▶ _TRY IT_:
Below is a set of entries. Print the line that contains "montre ce qu'apporte" and every later line word for word, through the final one.

========================

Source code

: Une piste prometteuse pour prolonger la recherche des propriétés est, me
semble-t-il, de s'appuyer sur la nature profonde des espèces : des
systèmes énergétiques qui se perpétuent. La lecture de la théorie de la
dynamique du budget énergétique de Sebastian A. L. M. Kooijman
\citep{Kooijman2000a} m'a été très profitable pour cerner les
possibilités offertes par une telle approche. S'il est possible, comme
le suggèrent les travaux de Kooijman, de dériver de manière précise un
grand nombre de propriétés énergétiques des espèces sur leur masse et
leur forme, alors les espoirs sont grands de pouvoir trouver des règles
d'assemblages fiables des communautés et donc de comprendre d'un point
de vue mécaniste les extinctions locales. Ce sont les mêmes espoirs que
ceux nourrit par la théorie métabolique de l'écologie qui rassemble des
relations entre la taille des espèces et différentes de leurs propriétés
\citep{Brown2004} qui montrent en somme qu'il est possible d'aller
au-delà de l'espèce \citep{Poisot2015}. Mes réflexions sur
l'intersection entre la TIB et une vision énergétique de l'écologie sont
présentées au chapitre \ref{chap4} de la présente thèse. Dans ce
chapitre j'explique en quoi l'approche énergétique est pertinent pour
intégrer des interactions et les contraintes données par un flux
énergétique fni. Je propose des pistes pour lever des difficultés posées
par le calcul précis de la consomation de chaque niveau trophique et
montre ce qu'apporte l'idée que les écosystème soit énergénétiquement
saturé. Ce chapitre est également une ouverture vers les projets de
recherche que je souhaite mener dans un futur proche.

========================

▶ _EXERCISE RESPONSE_:
montre ce qu'apporte l'idée que les écosystème soit énergénétiquement
saturé. Ce chapitre est également une ouverture vers les projets de
recherche que je souhaite mener dans un futur proche.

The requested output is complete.